The little bitch defied him and sat down on the floor of the pantry.
He was going to kill her. He had no compunctions about killing children. He’d done it before, if only a couple times. He wasn’t concerned about what his crew would say, because they wouldn’t care that he offed the little bitch. They wouldn’t report him to anyone. Doing so would only get them executed by even more ruthless agents of the shadow state. They all knew what the stakes were here, knew what was required of them, and if Falkirk killed her, that was just one less task for them.
However, he didn’t want to kill her in the pantry. He needed to get her out of there, secure her to a chair at the breakfast table, where she would wait for her mother and Pellafino to wake. He wanted the girl to watch while he killed Michelle and Duke, wanted her to understand that she had snarked the wrong man.
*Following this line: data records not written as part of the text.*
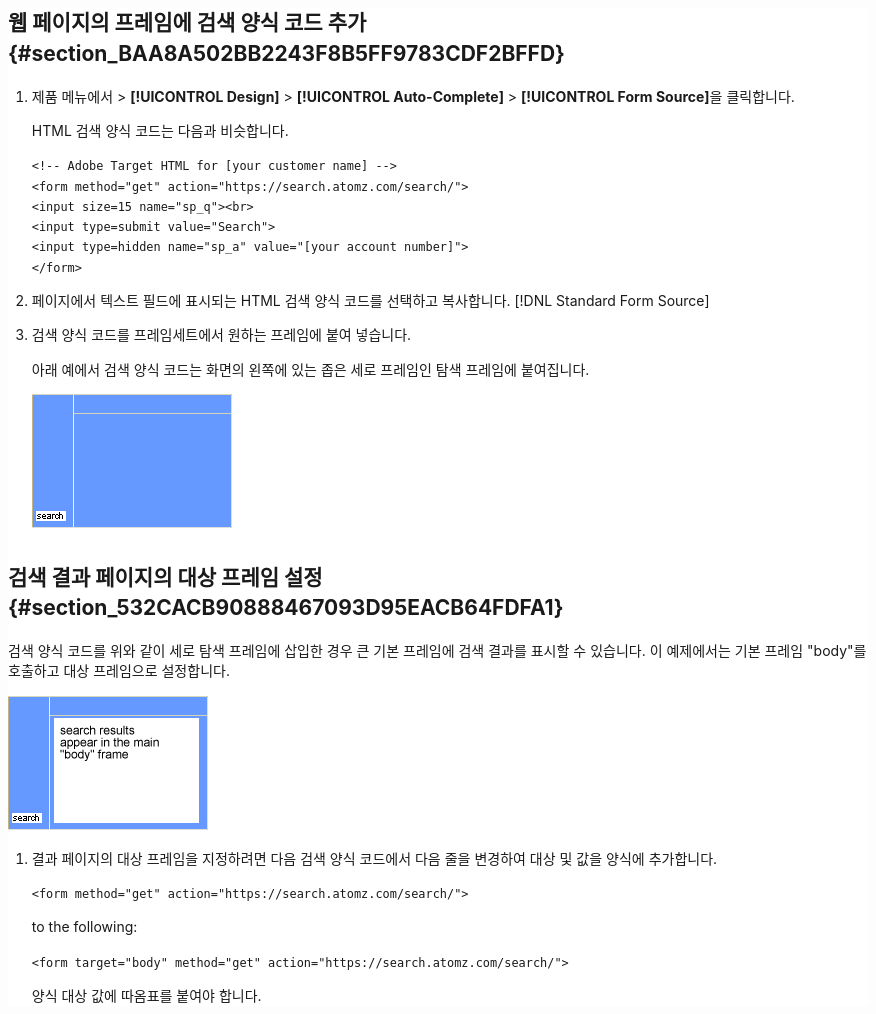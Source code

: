 ## 웹 페이지의 프레임에 검색 양식 코드 추가 {#section_BAA8A502BB2243F8B5FF9783CDF2BFFD}

1. 제품 메뉴에서 > **[!UICONTROL Design]** > **[!UICONTROL Auto-Complete]** > **[!UICONTROL Form Source]**&#x200B;을 클릭합니다.

   HTML 검색 양식 코드는 다음과 비슷합니다.

   ```
   <!-- Adobe Target HTML for [your customer name] --> 
   <form method="get" action="https://search.atomz.com/search/"> 
   <input size=15 name="sp_q"><br> 
   <input type=submit value="Search"> 
   <input type=hidden name="sp_a" value="[your account number]"> 
   </form>
   ```

1. 페이지에서 텍스트 필드에 표시되는 HTML 검색 양식 코드를 선택하고 복사합니다. [!DNL Standard Form Source]
1. 검색 양식 코드를 프레임세트에서 원하는 프레임에 붙여 넣습니다.

   아래 예에서 검색 양식 코드는 화면의 왼쪽에 있는 좁은 세로 프레임인 탐색 프레임에 붙여집니다.

   ![](assets/frames1.gif)

## 검색 결과 페이지의 대상 프레임 설정 {#section_532CACB90888467093D95EACB64FDFA1}

검색 양식 코드를 위와 같이 세로 탐색 프레임에 삽입한 경우 큰 기본 프레임에 검색 결과를 표시할 수 있습니다. 이 예제에서는 기본 프레임 &quot;body&quot;를 호출하고 대상 프레임으로 설정합니다.

![](assets/frames2.gif)

1. 결과 페이지의 대상 프레임을 지정하려면 다음 검색 양식 코드에서 다음 줄을 변경하여 대상 및 값을 양식에 추가합니다.

   `<form method="get" action="https://search.atomz.com/search/">`

   to the following:

   `<form target="body" method="get" action="https://search.atomz.com/search/">`

   양식 대상 값에 따옴표를 붙여야 합니다.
He was a killer of demigods, a man with infinite worlds at his disposal, who could be shot but not stopped, who felt no pain anymore. He had lived a life of pain from an early age, emotional pain. He’d been shit on by everyone: his mother dying on him, his lust-crazed father selling him out for a sexpot second wife, leaving him with no inheritance. To claw his way up in the shadow state and the halls of the überwealthy, he had licked boots and kissed asses and humiliated himself in ten thousand ways, but now those days were done. He had the key now, the only remaining key in this timeline, and it made him free, made him the master of his fate and hers.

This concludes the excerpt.